(Dataset excerpts)
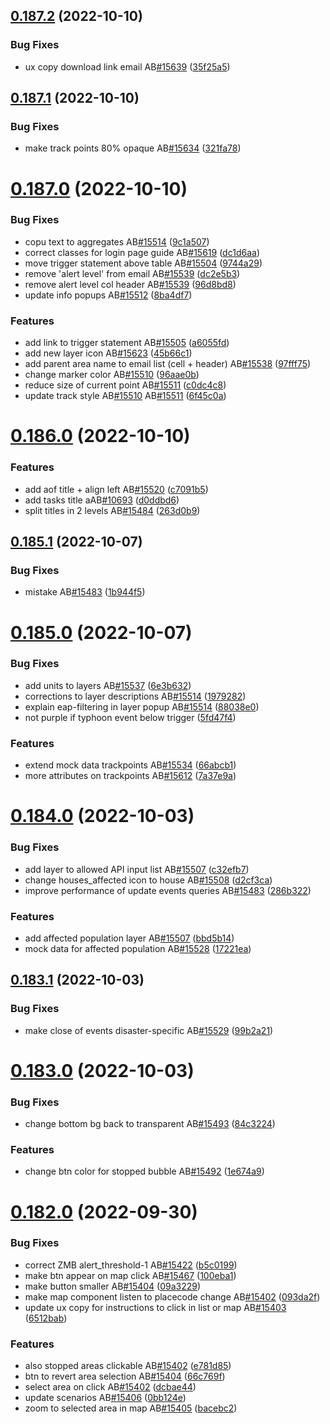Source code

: ## [0.187.2](https://github.com/rodekruis/IBF-system/compare/v0.187.1...v0.187.2) (2022-10-10)


### Bug Fixes

* ux copy download link email AB[#15639](https://github.com/rodekruis/IBF-system/issues/15639) ([35f25a5](https://github.com/rodekruis/IBF-system/commit/35f25a5fe74236ea2984e92e02714d953ccb05d7))



## [0.187.1](https://github.com/rodekruis/IBF-system/compare/v0.187.0...v0.187.1) (2022-10-10)


### Bug Fixes

* make track points 80% opaque AB[#15634](https://github.com/rodekruis/IBF-system/issues/15634) ([321fa78](https://github.com/rodekruis/IBF-system/commit/321fa7818ce2e1fa7727351bd5086a0e73219ccf))



# [0.187.0](https://github.com/rodekruis/IBF-system/compare/v0.186.0...v0.187.0) (2022-10-10)


### Bug Fixes

* copu text to aggregates AB[#15514](https://github.com/rodekruis/IBF-system/issues/15514) ([9c1a507](https://github.com/rodekruis/IBF-system/commit/9c1a50714b8e7f62cb98b87cd99eb6c803bab0f6))
* correct classes for login page guide AB[#15619](https://github.com/rodekruis/IBF-system/issues/15619) ([dc1d6aa](https://github.com/rodekruis/IBF-system/commit/dc1d6aad0154110309a381f34285e4f10c0850cb))
* move trigger statement above table AB[#15504](https://github.com/rodekruis/IBF-system/issues/15504) ([9744a29](https://github.com/rodekruis/IBF-system/commit/9744a29d8208b938796428d1262f0684f7f2684f))
* remove 'alert level' from email AB[#15539](https://github.com/rodekruis/IBF-system/issues/15539) ([dc2e5b3](https://github.com/rodekruis/IBF-system/commit/dc2e5b353d4ff87fe9b7c738b913f66644142331))
* remove alert level col header AB[#15539](https://github.com/rodekruis/IBF-system/issues/15539) ([96d8bd8](https://github.com/rodekruis/IBF-system/commit/96d8bd85a580ef51d1df8affef100d12b9126723))
* update info popups AB[#15512](https://github.com/rodekruis/IBF-system/issues/15512) ([8ba4df7](https://github.com/rodekruis/IBF-system/commit/8ba4df76f0620163c42b417a5d6ff7aba5de0fdd))


### Features

* add link to trigger statement AB[#15505](https://github.com/rodekruis/IBF-system/issues/15505) ([a6055fd](https://github.com/rodekruis/IBF-system/commit/a6055fdb865638abb43357287df43fde51b47a42))
* add new layer icon AB[#15623](https://github.com/rodekruis/IBF-system/issues/15623) ([45b66c1](https://github.com/rodekruis/IBF-system/commit/45b66c1534cf97d30b207ad64c52814b9b576e44))
* add parent area name to email list (cell + header) AB[#15538](https://github.com/rodekruis/IBF-system/issues/15538) ([97fff75](https://github.com/rodekruis/IBF-system/commit/97fff7585fd789af6a6e7a51caddf59cd25ad9ab))
* change marker color AB[#15510](https://github.com/rodekruis/IBF-system/issues/15510) ([96aae0b](https://github.com/rodekruis/IBF-system/commit/96aae0b341aaeb764268af42eac60633b071299d))
* reduce size of current point AB[#15511](https://github.com/rodekruis/IBF-system/issues/15511) ([c0dc4c8](https://github.com/rodekruis/IBF-system/commit/c0dc4c828647ffd0f80d941ef804a9e0c6d977dd))
* update track style AB[#15510](https://github.com/rodekruis/IBF-system/issues/15510) AB[#15511](https://github.com/rodekruis/IBF-system/issues/15511) ([6f45c0a](https://github.com/rodekruis/IBF-system/commit/6f45c0a4e99fb8e52bd087ed6667fa948b59c580))



# [0.186.0](https://github.com/rodekruis/IBF-system/compare/v0.185.1...v0.186.0) (2022-10-10)


### Features

* add aof title + align left AB[#15520](https://github.com/rodekruis/IBF-system/issues/15520) ([c7091b5](https://github.com/rodekruis/IBF-system/commit/c7091b51f44cc8a3c2896d3c6bb04d0f8054f22e))
* add tasks title aAB[#10693](https://github.com/rodekruis/IBF-system/issues/10693) ([d0ddbd6](https://github.com/rodekruis/IBF-system/commit/d0ddbd60059157a6c8a6139b7f7d745e5377091a))
* split titles in 2 levels AB[#15484](https://github.com/rodekruis/IBF-system/issues/15484) ([263d0b9](https://github.com/rodekruis/IBF-system/commit/263d0b9adbe84b3ff7d7447b2333dd2e1f517dae))



## [0.185.1](https://github.com/rodekruis/IBF-system/compare/v0.185.0...v0.185.1) (2022-10-07)


### Bug Fixes

* mistake AB[#15483](https://github.com/rodekruis/IBF-system/issues/15483) ([1b944f5](https://github.com/rodekruis/IBF-system/commit/1b944f58363484560a56c3c75231f2a7c839a4a6))



# [0.185.0](https://github.com/rodekruis/IBF-system/compare/v0.184.0...v0.185.0) (2022-10-07)


### Bug Fixes

* add units to layers AB[#15537](https://github.com/rodekruis/IBF-system/issues/15537) ([6e3b632](https://github.com/rodekruis/IBF-system/commit/6e3b63205aefd5740e621d924d06b89428079f6e))
* corrections to layer descriptions AB[#15514](https://github.com/rodekruis/IBF-system/issues/15514) ([1979282](https://github.com/rodekruis/IBF-system/commit/1979282fbf5601f3db78d5c3ac2be9acb75d1a3c))
* explain eap-filtering in layer popup AB[#15514](https://github.com/rodekruis/IBF-system/issues/15514) ([88038e0](https://github.com/rodekruis/IBF-system/commit/88038e09dd88998feba4f38901b8f058169c5f87))
* not purple if typhoon event below trigger ([5fd47f4](https://github.com/rodekruis/IBF-system/commit/5fd47f49761d1f9b7cfd36be1efdee51c1218522))


### Features

* extend mock data trackpoints AB[#15534](https://github.com/rodekruis/IBF-system/issues/15534) ([66abcb1](https://github.com/rodekruis/IBF-system/commit/66abcb112adf71f1733eccd3f7dde9392a7b771c))
* more attributes on trackpoints AB[#15612](https://github.com/rodekruis/IBF-system/issues/15612) ([7a37e9a](https://github.com/rodekruis/IBF-system/commit/7a37e9a70846c9e791eef22f9818e998a467bb18))



# [0.184.0](https://github.com/rodekruis/IBF-system/compare/v0.183.1...v0.184.0) (2022-10-03)


### Bug Fixes

* add layer to allowed API input list AB[#15507](https://github.com/rodekruis/IBF-system/issues/15507) ([c32efb7](https://github.com/rodekruis/IBF-system/commit/c32efb7be06e882d44b22b6c5c3d7ef3d6503886))
* change houses_affected icon to house AB[#15508](https://github.com/rodekruis/IBF-system/issues/15508) ([d2cf3ca](https://github.com/rodekruis/IBF-system/commit/d2cf3cae710064656d8505cb2df531d93bdd9214))
* improve performance of update events queries AB[#15483](https://github.com/rodekruis/IBF-system/issues/15483) ([286b322](https://github.com/rodekruis/IBF-system/commit/286b322a39b693787fc5787a6cd13e2fdc461b3e))


### Features

* add affected population layer AB[#15507](https://github.com/rodekruis/IBF-system/issues/15507) ([bbd5b14](https://github.com/rodekruis/IBF-system/commit/bbd5b1464e58374be4d8fa40252686bc17cb52e8))
* mock data for affected population AB[#15528](https://github.com/rodekruis/IBF-system/issues/15528) ([17221ea](https://github.com/rodekruis/IBF-system/commit/17221ea72d1930215e2cc8572e15c63bf425eacc))



## [0.183.1](https://github.com/rodekruis/IBF-system/compare/v0.183.0...v0.183.1) (2022-10-03)


### Bug Fixes

* make close of events disaster-specific AB[#15529](https://github.com/rodekruis/IBF-system/issues/15529) ([99b2a21](https://github.com/rodekruis/IBF-system/commit/99b2a2129a8345197ef448249c5c15ef6668930c))



# [0.183.0](https://github.com/rodekruis/IBF-system/compare/v0.182.0...v0.183.0) (2022-10-03)


### Bug Fixes

* change bottom bg back to transparent AB[#15493](https://github.com/rodekruis/IBF-system/issues/15493) ([84c3224](https://github.com/rodekruis/IBF-system/commit/84c322420fdbe17d55140df27dc861b8b7770cfd))


### Features

* change btn color for stopped bubble AB[#15492](https://github.com/rodekruis/IBF-system/issues/15492) ([1e674a9](https://github.com/rodekruis/IBF-system/commit/1e674a915307d4f9f62d2bd74032161a56a61d44))



# [0.182.0](https://github.com/rodekruis/IBF-system/compare/v0.181.0...v0.182.0) (2022-09-30)


### Bug Fixes

* correct ZMB alert_threshold-1 AB[#15422](https://github.com/rodekruis/IBF-system/issues/15422) ([b5c0199](https://github.com/rodekruis/IBF-system/commit/b5c01990b3b9674204b93c27f0cce04b86b68f58))
* make btn appear on map click AB[#15467](https://github.com/rodekruis/IBF-system/issues/15467) ([100eba1](https://github.com/rodekruis/IBF-system/commit/100eba12889b22a1da574458ce4dfceac7548cb3))
* make button smaller AB[#15404](https://github.com/rodekruis/IBF-system/issues/15404) ([09a3229](https://github.com/rodekruis/IBF-system/commit/09a32292cbc87cbb24eab4f640695466686dbe8d))
* make map component listen to placecode change AB[#15402](https://github.com/rodekruis/IBF-system/issues/15402) ([093da2f](https://github.com/rodekruis/IBF-system/commit/093da2f6201e39487b3e17fbfcde27585bade04a))
* update ux copy for instructions to click in list or map AB[#15403](https://github.com/rodekruis/IBF-system/issues/15403) ([6512bab](https://github.com/rodekruis/IBF-system/commit/6512bab38382550af18473589b0083fbcb4cea64))


### Features

* also stopped areas clickable AB[#15402](https://github.com/rodekruis/IBF-system/issues/15402) ([e781d85](https://github.com/rodekruis/IBF-system/commit/e781d850faff6f54496e40b426ddcaf468a63123))
* btn to revert area selection AB[#15404](https://github.com/rodekruis/IBF-system/issues/15404) ([66c769f](https://github.com/rodekruis/IBF-system/commit/66c769f15b08b3def6c22ae3b2d0fad89ef57028))
* select area on click AB[#15402](https://github.com/rodekruis/IBF-system/issues/15402) ([dcbae44](https://github.com/rodekruis/IBF-system/commit/dcbae449e528aa49cd576a28e6bf5dd799d20fde))
* update scenarios AB[#15406](https://github.com/rodekruis/IBF-system/issues/15406) ([0bb124e](https://github.com/rodekruis/IBF-system/commit/0bb124ea4f8f976b5ef716cfcac847628a7562d5))
* zoom to selected area in map AB[#15405](https://github.com/rodekruis/IBF-system/issues/15405) ([bacebc2](https://github.com/rodekruis/IBF-system/commit/bacebc2dae7c90cdd9c66e3df603a5dc9f7397c7))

• **What is needed**:
Copy out every line in the entries above that holds "link".

• **Response to the exercise**:
* ux copy download link email AB[#15639](https://github.com/rodekruis/IBF-system/issues/15639) ([35f25a5](https://github.com/rodekruis/IBF-system/commit/35f25a5fe74236ea2984e92e02714d953ccb05d7))
* add link to trigger statement AB[#15505](https://github.com/rodekruis/IBF-system/issues/15505) ([a6055fd](https://github.com/rodekruis/IBF-system/commit/a6055fdb865638abb43357287df43fde51b47a42))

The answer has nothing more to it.